The thing I look for most in a successful shot is for the viewers to create their own stories. Exactly how I invent a tale upon viewing a photograph, a painting a sculpture, I would like other people to recognize their own worlds in my pictures. If my goal is not to share a message or to present someone as they are to the world, I like to hear the viewer’s first thoughts without giving any information about the photographs. If it means making a handful of people ponder upon something they do not grasp, they do not know it’s enough for me. At least they didn’t search for the easy way out.

White

An empty canvas.

In China, it stands for death while in the west it symbolizes purity. It’s also the color of royalty in France and Russia.

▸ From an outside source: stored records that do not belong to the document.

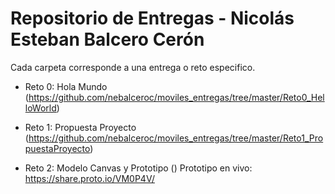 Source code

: # Repositorio de Entregas - Nicolás Esteban Balcero Cerón

Cada carpeta corresponde a una entrega o reto especifico.

- Reto 0: Hola Mundo (https://github.com/nebalceroc/moviles_entregas/tree/master/Reto0_HelloWorld)

 - Reto 1: Propuesta Proyecto
 (https://github.com/nebalceroc/moviles_entregas/tree/master/Reto1_PropuestaProyecto)

 - Reto 2: Modelo Canvas y Prototipo
 ()
 Prototipo en vivo: https://share.proto.io/VM0P4V/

A white skin and the light summer dress hanging over it.

Digital Photography

Cheaper than film photography.

A lot cheaper.

Idol

The people I’ve never met in my life.

They’re not the kind of people who’ve achieved anything important. They’re usually found in books. They’re usually Russian or sometimes Turkish. It’s hard to find Americans amongst them.

They’re usually honest people who always stand up for what they believe in. Though sometimes they really don’t care about a whole lot. I know everything yet nothing about them. Although I’m an omnipresent aspect in their lives, I stare at them behind a window, as if I was God.

They usually have three names. They’ve lived in the 19th or the 20th centuries.

When I close my eyes I tend to see them, if they’re still there when I open them it either means I’m in love or a complete lunatic.

Nevertheless they always are a great source of inspiration to me.

Cinema

I’m not sure why but when people hear that I’m involved in photography they immediately tend to believe that I have an interest in cinema. Still I have nothing whatsoever to do with cinematography. It’s true that I enjoy watching a good movie from time to time but it’s certainly not my area of expertise. All the same I can’t say ‘no’ to an exquisite independent film with a very hard to understand and interesting subject.

Fear

Needles, lots and lots of needles, pointy, grey needles.

Oyun

From the little kids skipping ropes in front of the building to the grannies gathered around a table playing cards.

Something to amuse you, to make you happy and take to another realm to make you relax even if it means for a few measly seconds. When you laugh after finally finishing a round of Monopoly, the few seconds you’re hanging in the air while skipping rope, the bliss you share with the people around you.

Of course it’s important to learn how to be a good looser.

2050

Way too far. Carpe diem, carpe diem.